Katircioglu S. F., Yamak B., Ulus A. T., Yildiz Ü., Mavitas¸ B., Birincioglu C. L., Tasdemir O.

From the Department of Cardiovascular Surgery Türkiye Yüksek Ihtisas Hospital, Ankara, Turkey

Background. Between 1986 and 1996, 194 patients underwent isolated aortic valve replacement with 21-23 no. St. Jude Medical mechanical heart valves (small sized group) and 163 patients with 27-29 no. (large sized group).
Methods. The mean age at operation was 45.04±15.90 years (range: 12-76 years) for the small sized group and 38.05±13.41 years (range: 16-68 years) for the large sized group. Preoperatively, 39.7% of the patients from the small sized group and 42.9% from the large sized group had pure aortic stenosis, 31.9% and 27.6% had pure aortic insufficiency. Most of the patients had rheumatic valve disease.

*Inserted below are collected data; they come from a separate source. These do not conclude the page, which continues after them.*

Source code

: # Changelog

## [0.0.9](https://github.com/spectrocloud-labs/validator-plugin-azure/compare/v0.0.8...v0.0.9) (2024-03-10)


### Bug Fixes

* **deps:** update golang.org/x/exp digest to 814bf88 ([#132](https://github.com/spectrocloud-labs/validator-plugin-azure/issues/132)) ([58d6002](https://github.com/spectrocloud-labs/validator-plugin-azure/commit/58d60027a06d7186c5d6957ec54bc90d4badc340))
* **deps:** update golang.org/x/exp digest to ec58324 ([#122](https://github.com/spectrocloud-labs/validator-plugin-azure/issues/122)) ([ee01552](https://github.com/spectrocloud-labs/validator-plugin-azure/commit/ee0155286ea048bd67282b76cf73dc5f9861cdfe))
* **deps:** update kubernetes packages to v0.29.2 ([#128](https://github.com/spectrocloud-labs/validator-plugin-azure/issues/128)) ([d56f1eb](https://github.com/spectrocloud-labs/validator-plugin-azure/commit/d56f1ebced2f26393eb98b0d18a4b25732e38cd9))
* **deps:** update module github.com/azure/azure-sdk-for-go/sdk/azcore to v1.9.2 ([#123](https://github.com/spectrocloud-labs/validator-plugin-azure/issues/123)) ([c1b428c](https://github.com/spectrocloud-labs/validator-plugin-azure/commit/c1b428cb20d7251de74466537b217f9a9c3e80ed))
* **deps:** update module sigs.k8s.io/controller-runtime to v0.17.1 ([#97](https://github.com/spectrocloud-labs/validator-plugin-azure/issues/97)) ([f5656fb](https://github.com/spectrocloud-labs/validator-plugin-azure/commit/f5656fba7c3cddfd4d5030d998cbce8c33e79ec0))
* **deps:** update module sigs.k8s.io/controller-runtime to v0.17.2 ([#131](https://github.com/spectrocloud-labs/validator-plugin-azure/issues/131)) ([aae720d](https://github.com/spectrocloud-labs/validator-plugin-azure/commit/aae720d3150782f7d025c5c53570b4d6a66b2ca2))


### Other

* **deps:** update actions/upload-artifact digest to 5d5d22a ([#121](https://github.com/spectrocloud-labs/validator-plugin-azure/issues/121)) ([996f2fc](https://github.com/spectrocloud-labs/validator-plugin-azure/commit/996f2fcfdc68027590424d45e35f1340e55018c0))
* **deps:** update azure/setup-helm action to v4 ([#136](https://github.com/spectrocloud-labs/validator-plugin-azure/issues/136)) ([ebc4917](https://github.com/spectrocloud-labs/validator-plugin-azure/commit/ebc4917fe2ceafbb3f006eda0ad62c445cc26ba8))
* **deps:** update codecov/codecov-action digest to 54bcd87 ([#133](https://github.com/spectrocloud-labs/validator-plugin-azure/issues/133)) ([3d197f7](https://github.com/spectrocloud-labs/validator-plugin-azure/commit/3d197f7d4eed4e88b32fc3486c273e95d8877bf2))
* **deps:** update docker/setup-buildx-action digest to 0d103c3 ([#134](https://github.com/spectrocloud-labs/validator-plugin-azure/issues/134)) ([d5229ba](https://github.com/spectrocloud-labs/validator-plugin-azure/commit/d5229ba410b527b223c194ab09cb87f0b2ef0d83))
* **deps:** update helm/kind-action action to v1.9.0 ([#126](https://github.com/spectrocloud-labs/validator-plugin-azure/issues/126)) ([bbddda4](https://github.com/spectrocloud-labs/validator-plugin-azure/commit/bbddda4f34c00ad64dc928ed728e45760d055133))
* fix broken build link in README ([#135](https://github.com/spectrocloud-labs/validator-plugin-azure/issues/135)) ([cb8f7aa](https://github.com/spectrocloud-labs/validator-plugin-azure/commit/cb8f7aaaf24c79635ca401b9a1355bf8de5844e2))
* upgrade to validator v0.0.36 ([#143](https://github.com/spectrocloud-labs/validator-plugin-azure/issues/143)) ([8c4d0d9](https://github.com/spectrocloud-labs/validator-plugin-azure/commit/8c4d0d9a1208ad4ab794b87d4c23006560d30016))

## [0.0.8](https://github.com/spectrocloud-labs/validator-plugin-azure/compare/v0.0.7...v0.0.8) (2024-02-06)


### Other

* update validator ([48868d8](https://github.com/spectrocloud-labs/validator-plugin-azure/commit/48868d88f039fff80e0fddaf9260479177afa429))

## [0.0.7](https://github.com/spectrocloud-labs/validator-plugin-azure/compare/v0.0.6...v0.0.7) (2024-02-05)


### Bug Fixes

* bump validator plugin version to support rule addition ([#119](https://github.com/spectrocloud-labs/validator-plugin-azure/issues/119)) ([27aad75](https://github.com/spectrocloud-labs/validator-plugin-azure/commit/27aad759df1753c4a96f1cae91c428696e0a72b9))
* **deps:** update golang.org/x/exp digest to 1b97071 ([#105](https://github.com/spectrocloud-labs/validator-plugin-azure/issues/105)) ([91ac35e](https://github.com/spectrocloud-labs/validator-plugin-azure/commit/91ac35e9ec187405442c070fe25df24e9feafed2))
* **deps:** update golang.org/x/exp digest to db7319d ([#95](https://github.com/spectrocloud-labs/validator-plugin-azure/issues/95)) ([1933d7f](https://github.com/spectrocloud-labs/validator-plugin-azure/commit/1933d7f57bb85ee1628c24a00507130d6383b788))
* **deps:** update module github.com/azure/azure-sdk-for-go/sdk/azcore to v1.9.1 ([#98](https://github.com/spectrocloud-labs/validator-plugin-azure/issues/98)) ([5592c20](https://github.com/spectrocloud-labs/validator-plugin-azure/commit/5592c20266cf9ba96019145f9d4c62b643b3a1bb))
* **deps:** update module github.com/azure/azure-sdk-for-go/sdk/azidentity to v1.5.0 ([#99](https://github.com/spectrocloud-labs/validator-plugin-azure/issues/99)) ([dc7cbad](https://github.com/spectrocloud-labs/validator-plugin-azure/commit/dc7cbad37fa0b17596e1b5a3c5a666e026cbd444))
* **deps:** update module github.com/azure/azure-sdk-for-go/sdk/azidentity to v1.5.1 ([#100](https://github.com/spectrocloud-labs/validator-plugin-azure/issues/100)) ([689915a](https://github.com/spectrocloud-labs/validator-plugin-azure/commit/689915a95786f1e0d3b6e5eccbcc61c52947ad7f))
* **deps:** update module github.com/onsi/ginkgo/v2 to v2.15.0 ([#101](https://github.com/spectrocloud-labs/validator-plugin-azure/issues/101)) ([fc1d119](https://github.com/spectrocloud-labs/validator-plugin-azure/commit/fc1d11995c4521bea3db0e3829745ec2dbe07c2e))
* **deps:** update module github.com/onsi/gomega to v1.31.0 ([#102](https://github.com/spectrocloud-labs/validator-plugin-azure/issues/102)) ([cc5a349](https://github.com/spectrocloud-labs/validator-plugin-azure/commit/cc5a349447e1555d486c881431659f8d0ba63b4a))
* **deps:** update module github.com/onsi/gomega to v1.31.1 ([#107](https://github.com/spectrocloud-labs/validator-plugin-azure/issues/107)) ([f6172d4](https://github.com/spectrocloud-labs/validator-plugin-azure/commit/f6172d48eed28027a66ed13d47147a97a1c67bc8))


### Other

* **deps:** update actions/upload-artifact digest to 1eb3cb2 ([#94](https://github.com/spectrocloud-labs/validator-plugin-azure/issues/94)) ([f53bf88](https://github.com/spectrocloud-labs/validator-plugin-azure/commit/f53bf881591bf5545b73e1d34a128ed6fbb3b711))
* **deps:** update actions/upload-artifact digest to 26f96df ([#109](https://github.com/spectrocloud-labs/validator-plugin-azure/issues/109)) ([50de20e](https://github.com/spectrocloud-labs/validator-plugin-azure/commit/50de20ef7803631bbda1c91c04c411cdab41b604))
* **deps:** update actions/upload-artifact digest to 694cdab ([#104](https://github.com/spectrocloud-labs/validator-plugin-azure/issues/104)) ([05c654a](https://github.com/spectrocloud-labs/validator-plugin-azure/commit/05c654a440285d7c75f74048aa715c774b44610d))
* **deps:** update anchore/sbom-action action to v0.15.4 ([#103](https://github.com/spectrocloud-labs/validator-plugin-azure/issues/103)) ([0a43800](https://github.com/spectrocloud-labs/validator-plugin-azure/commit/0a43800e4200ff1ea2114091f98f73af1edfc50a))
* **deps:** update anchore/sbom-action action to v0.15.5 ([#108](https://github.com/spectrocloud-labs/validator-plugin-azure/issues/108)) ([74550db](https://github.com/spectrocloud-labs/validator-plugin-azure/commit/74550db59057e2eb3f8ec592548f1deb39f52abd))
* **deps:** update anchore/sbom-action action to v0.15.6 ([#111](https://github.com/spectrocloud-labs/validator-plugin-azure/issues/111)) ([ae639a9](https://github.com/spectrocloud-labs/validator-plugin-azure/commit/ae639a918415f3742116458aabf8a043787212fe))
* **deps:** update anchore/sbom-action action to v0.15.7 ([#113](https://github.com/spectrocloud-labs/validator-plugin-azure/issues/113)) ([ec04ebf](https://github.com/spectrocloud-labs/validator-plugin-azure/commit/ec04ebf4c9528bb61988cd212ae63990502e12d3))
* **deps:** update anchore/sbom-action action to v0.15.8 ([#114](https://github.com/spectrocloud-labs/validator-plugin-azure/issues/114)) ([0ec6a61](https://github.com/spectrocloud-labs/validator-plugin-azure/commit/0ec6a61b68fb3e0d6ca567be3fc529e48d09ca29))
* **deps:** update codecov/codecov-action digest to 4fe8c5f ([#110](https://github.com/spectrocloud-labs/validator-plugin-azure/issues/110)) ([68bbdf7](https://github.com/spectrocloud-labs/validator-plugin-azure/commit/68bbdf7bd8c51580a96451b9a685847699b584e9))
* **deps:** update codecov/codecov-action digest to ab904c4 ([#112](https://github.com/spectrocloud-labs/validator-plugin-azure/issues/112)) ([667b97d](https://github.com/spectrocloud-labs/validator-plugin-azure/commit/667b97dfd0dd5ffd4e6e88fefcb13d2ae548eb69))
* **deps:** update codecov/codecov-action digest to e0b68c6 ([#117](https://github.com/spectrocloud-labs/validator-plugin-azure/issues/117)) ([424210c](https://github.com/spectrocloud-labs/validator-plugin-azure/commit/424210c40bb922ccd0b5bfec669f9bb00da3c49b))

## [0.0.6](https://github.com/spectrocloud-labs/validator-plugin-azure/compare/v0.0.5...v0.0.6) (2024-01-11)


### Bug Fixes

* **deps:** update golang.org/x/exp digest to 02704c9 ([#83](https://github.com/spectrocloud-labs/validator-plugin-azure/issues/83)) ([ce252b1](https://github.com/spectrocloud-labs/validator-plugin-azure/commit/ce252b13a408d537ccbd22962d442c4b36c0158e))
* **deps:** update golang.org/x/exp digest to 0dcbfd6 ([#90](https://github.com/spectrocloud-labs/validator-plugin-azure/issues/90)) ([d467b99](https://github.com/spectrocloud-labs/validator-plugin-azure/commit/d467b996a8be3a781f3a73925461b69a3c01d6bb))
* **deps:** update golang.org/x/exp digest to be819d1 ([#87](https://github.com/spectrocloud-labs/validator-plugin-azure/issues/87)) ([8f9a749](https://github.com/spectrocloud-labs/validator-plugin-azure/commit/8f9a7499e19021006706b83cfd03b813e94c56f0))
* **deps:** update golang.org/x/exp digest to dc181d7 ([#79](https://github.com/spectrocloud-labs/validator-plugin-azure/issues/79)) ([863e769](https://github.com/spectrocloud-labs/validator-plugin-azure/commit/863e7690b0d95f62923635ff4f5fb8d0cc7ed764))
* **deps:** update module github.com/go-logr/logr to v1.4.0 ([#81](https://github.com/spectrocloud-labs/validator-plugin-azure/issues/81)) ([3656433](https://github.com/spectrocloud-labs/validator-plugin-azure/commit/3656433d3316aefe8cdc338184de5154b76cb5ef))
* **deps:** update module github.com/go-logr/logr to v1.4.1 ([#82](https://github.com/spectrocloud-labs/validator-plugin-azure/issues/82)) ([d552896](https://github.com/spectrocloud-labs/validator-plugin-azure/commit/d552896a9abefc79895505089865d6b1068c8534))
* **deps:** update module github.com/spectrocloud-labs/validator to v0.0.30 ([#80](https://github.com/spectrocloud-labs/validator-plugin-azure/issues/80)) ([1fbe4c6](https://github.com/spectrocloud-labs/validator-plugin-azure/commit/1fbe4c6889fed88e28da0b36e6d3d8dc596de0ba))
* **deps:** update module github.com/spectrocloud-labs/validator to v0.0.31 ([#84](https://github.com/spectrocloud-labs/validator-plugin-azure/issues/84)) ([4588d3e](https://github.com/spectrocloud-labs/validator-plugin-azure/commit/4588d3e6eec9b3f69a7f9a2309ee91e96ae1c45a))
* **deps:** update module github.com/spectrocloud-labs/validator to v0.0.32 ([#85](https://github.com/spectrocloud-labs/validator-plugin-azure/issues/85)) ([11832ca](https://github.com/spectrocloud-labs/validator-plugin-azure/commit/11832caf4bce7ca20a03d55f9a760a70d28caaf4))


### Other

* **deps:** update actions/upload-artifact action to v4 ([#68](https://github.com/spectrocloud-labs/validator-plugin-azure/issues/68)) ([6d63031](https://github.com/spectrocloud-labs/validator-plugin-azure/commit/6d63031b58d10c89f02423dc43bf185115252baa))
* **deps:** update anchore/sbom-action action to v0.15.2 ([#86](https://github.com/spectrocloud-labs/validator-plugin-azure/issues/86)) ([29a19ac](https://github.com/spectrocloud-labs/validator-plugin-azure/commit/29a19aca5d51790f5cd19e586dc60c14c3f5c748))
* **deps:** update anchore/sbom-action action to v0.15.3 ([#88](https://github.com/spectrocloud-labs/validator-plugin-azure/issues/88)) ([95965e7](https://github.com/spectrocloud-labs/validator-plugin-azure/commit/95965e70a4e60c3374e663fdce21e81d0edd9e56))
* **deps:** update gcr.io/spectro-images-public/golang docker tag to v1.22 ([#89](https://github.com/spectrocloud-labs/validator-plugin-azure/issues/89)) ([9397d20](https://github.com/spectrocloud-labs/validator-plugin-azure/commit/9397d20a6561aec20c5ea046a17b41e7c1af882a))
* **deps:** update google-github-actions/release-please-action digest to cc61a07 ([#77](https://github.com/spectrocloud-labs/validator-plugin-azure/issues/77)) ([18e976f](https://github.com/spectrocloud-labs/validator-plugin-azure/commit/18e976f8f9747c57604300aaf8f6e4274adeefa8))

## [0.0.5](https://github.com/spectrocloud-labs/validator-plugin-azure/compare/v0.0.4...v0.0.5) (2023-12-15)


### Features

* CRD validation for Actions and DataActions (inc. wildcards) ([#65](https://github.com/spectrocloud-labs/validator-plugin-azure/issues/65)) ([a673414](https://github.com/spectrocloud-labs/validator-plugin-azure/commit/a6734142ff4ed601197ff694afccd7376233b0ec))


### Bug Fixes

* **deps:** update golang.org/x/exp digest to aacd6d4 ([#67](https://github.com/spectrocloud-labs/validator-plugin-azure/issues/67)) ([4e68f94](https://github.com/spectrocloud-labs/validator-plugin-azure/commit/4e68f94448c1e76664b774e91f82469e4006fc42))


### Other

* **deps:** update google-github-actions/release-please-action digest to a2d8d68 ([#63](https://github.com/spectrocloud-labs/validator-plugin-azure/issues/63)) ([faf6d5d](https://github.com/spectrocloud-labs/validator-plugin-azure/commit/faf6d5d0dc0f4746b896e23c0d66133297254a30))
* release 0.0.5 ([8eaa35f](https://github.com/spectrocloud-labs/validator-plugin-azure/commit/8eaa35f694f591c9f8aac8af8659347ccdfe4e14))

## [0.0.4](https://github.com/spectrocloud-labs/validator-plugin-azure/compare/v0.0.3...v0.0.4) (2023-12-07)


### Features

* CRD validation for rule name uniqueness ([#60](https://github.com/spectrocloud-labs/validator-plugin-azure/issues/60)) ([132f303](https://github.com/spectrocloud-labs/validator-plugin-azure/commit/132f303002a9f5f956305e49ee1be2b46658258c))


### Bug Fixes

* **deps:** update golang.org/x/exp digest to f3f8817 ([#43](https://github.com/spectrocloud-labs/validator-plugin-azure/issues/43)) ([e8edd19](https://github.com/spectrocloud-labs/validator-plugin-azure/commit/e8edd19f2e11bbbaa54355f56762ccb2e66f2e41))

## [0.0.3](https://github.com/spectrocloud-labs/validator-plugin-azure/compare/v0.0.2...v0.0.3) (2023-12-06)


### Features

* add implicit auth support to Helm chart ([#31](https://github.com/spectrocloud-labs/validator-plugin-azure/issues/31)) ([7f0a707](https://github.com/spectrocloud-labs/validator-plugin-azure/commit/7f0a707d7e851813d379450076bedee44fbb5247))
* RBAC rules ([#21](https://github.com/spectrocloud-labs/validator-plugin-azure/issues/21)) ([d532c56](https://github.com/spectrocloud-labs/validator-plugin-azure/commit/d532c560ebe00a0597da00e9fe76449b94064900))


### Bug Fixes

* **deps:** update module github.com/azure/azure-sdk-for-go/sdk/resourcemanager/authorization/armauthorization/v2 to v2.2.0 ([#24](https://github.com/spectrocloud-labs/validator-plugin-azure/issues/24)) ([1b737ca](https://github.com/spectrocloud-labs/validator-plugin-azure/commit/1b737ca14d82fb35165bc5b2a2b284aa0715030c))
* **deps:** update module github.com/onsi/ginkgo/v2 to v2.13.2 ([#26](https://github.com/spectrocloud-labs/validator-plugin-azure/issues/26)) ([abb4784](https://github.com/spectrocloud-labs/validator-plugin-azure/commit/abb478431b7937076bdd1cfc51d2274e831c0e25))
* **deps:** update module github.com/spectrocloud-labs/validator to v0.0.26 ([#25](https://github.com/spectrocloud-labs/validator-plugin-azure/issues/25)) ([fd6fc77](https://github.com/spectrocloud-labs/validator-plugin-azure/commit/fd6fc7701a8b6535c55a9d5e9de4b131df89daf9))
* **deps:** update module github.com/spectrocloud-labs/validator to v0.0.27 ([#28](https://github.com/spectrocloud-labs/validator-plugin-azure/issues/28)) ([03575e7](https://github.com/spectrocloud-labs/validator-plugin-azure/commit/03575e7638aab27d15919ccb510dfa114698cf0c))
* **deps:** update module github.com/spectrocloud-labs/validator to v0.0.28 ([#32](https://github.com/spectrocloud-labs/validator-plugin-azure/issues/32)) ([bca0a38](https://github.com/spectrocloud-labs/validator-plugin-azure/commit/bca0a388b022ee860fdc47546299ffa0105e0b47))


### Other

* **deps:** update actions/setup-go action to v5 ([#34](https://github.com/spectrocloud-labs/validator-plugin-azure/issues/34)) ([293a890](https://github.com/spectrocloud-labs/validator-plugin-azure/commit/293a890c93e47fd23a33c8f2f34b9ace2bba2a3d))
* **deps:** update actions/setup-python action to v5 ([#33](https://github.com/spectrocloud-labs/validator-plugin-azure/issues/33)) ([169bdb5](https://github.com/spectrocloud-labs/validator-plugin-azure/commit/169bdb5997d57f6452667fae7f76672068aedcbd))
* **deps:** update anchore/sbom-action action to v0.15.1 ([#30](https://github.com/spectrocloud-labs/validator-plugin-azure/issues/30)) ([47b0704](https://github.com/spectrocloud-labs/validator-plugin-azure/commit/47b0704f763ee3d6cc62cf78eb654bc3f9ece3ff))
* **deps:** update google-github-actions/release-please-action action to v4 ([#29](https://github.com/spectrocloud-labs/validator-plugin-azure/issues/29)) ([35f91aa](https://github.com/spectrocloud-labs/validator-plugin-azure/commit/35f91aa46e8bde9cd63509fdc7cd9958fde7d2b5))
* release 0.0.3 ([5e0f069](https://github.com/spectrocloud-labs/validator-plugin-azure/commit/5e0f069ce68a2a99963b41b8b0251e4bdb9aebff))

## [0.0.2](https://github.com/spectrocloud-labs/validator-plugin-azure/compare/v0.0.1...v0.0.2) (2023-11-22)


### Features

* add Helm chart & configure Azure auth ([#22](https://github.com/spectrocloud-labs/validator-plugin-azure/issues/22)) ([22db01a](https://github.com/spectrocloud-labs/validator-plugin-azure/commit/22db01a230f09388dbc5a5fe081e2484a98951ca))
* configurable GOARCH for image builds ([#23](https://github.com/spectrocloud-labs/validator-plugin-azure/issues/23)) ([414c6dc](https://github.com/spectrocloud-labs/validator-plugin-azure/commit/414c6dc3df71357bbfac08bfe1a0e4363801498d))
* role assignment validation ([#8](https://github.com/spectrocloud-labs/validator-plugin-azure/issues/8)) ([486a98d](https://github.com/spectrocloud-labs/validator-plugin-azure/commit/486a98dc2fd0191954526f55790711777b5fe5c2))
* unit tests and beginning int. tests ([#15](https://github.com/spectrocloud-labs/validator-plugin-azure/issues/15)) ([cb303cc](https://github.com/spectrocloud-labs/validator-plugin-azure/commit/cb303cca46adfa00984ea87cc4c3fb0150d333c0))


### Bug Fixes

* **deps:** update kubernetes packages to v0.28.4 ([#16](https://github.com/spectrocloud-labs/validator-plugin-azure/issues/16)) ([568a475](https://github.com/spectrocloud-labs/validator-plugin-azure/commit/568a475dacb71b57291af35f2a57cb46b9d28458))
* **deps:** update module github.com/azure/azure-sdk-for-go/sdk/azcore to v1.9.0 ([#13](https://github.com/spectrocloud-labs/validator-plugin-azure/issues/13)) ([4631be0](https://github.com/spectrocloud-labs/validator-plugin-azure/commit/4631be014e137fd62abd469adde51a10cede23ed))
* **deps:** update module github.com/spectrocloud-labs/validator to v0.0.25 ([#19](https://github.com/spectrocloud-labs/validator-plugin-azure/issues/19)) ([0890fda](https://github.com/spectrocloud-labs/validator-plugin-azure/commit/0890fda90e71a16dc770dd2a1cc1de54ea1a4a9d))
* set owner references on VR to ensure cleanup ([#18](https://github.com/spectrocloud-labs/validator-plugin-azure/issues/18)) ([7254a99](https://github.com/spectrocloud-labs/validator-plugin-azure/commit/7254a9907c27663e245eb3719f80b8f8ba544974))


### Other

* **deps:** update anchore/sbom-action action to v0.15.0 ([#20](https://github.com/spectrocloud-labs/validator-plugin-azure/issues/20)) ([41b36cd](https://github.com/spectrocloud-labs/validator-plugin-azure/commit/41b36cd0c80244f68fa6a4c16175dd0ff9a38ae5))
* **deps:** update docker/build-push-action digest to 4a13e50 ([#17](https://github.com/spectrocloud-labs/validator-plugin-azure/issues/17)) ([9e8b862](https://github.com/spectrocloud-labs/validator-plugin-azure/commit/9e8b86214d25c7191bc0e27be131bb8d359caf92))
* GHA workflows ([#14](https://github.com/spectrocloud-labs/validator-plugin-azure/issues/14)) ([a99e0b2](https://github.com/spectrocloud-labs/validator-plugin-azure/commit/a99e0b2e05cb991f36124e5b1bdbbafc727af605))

Results. The overall hospital mortality rate was 12.4% and 3.07% respectively in the small sized and large sized groups (p<0.001). The overall actuarial survival rate for 10 years was 95.33±2.73% and 93.06±3.98% respectively in the small sized group and large sized group (p>0.05). In the small sized group male sex and all complications, in large sized group age and all complications were the statistically important hospital mortality predictors (p<0.05).
Conclusions. Although, operative mortality and long term morbidity were higher in the small sized group, these changes did not reflect the actuarial survivals between the groups. Small sized valves carry some risk, but these risks do not affect long-term survival.